The dark days of winter are here, a time when many of us feel down. January’s Mental Wellness Month offers an opportunity to reflect on how we’re supporting mental health and well-being — whether it’s our own or our employees'.
But what is mental wellness? The World Health Organization defines it as "a state of well-being in which an individual realizes their own abilities, can cope with the normal stresses of life, can work productively, and is able to make a contribution to their community.”
Tips for Supporting Employees
A McKinsey & Co. survey found 65% of employers believe they support mental health, but just over half of employees feel supported. There is clearly a gap between what employers believe they are doing and how employees view their mental wellness supports in the workplace.
Often when talking about mental wellness, the advice centers on spending more time with loved ones, expressing gratitude daily, and engaging in self-care. Some of these tasks can be difficult when employees don't feel supported in the workplace. Employers can take the initiative to support employees with access to healthcare professionals, a culture of peer-to-peer empathy and support, establishing clear daily boundaries between work time and personal time, and providing tools to help employees track their own mental wellness efforts.
Invest in Your Mental Wellness
Because the fast-paced nature of technological work can be stressful, SHARE wants to start the month off right with some tips from CNET to help members de-stress and refocus.

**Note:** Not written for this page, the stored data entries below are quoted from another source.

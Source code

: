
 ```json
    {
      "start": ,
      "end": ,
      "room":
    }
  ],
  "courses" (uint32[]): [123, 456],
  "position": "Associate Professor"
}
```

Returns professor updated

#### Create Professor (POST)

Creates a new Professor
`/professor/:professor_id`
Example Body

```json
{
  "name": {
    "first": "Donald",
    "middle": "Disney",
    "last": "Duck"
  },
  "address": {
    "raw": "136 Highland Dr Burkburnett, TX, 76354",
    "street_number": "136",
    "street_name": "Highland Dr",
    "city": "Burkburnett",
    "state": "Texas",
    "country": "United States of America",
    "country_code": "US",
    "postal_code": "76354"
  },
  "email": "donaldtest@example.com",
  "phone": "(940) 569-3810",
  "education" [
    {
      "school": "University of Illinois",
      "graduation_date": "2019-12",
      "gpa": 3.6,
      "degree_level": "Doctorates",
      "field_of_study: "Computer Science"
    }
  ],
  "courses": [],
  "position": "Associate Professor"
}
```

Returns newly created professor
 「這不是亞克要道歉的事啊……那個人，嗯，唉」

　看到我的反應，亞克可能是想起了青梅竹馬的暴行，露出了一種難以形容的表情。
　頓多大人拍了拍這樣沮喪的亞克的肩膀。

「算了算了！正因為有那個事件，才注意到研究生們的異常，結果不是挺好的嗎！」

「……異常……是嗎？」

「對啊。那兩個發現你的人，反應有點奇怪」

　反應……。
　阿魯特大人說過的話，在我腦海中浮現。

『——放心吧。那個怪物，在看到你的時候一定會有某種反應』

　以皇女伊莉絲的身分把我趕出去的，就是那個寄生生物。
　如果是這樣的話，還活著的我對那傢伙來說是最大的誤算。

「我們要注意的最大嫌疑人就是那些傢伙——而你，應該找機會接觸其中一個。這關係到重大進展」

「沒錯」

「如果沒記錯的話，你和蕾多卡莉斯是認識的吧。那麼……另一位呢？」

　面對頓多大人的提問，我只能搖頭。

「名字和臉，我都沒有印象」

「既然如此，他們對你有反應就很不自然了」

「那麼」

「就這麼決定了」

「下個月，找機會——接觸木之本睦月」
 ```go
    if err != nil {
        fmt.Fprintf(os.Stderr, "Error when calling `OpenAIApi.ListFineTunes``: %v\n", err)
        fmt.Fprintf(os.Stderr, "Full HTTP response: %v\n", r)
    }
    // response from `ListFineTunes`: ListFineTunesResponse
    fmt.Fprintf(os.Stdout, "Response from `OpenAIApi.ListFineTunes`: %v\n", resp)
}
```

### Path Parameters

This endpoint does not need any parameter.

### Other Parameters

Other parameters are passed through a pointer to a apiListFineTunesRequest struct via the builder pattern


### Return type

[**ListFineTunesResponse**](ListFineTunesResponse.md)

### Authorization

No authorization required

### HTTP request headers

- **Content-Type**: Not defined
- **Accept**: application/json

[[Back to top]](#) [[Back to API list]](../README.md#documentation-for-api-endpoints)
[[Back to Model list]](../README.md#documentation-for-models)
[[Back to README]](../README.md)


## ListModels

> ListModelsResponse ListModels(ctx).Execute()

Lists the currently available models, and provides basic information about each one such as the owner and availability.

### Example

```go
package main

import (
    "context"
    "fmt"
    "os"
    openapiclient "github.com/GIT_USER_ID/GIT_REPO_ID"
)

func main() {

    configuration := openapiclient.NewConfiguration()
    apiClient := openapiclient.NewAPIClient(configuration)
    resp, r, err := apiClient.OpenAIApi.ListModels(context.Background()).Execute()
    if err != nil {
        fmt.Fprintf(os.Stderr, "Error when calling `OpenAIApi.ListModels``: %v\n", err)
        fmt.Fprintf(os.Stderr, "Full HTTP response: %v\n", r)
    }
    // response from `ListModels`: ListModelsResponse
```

- Make relaxation part of your daily routine. E.g., read a book (ideas to follow), watch TV, or see a show
- Value each social interaction by being present, listening, and responding
- Be sure to get adequate sleep
- Eat nutritious meals every meal and hydrate
- Set an exercise routine and stick to it
- Monitor and adjust your social media intake
- Start a journal and spill that stress onto the page
The Global Mental Wellness Institute suggests that building mental wellness requires people to cultivate not only their own activity and creativity, but also their connections and sense of meaning. For instance, through group physical activity, stress can fall away while you're building connections with family, friends, or colleagues. Volunteering in the community or mentoring others also can bolster mental wellness by providing a sense of accomplishment and purpose outside of the workplace.
When we care for ourselves with the support of family, friends, colleagues, and our employers, we become more productive and engaged when we are in the workplace.
Books to Guide You Through the Dark Days
Get started on your mental wellness checklist with a good book (or press play on your audiobook app while doing something else). Here are a few options to help you gain a new perspective on mental wellness and some options that will whisk you away to new worlds.
- “The Happiness Trap: How to Stop Struggling and Start Living” by Russ Harris. “Are you, like millions of Americans, caught in the happiness trap? Russ Harris explains that the way most of us go about trying to find happiness ends up making us miserable, driving the epidemics of stress, anxiety, and depression.”
- “Mindfulness: An Eight-Week Plan for Finding Peace in a Frantic World” by J. Mark G. Williams and Danny Penman. “From one of the leading thinkers on Mindfulness-Based Cognitive Therapy, a pioneering set of simple practices to dissolve anxiety, stress, exhaustion, and unhappiness.”
- “Maybe You Should Talk to Someone” by Lori Gottlieb. “From a New York Times best-selling author, psychotherapist, and national advice columnist, a hilarious, thought-provoking, and surprising book that takes us behind the scenes of a therapist's world — where her patients are looking for answers (and so is she).”
- “Tomorrow, and Tomorrow, and Tomorrow” by Gabrielle Zevin. The Goodreads 2022 readers’ choice winner, this book is about “two friends--often in love, but never lovers” who “come together as creative partners in the world of video game design, where success brings them fame, joy, tragedy, duplicity, and, ultimately, a kind of immortality.”
- “Greenwood” by Michael Cristie is an intricately woven book that highlights members of the same family in different eras — 1934, 1974, 2008, and 2034 — as the world’s trees slowly disappear.
- "Call Me Spes" by Sara Cahill Marron, a poetic journey like Dante's “'Inferno” in which an operating system falls for its user, all translated through the operating system’s code.
- “The Escape Artist: The Man Who Broke Out of Auschwitz to Warn the World” by Jonathan Freedland. “In a book that is part thrilling adventure, part exploration of some of the darkest secrets of the Holocaust, award-winning journalist and best-selling novelist Jonathan Freedland uncovers the extraordinary story of the first Jew to break out of Auschwitz, a man who was determined to warn the world — and pass on a truth too few were willing to hear.”
- “Wise Gals: The Spies Who Built the CIA and Changed the Future of Espionage” by Nathalia Holt. “The never-before-told story of a small cadre of influential female spies in the precarious early days of the CIA — women who helped create the template for cutting-edge espionage (and blazed new paths for equality in the workplace) in the treacherous post-WWII era.”
- “Reset: My Fight for Inclusion and Lasting Change” by Ellen Pao. “Reset is a rallying cry — the story of a whistleblower who aims to empower everyone struggling to be heard, in Silicon Valley and beyond.”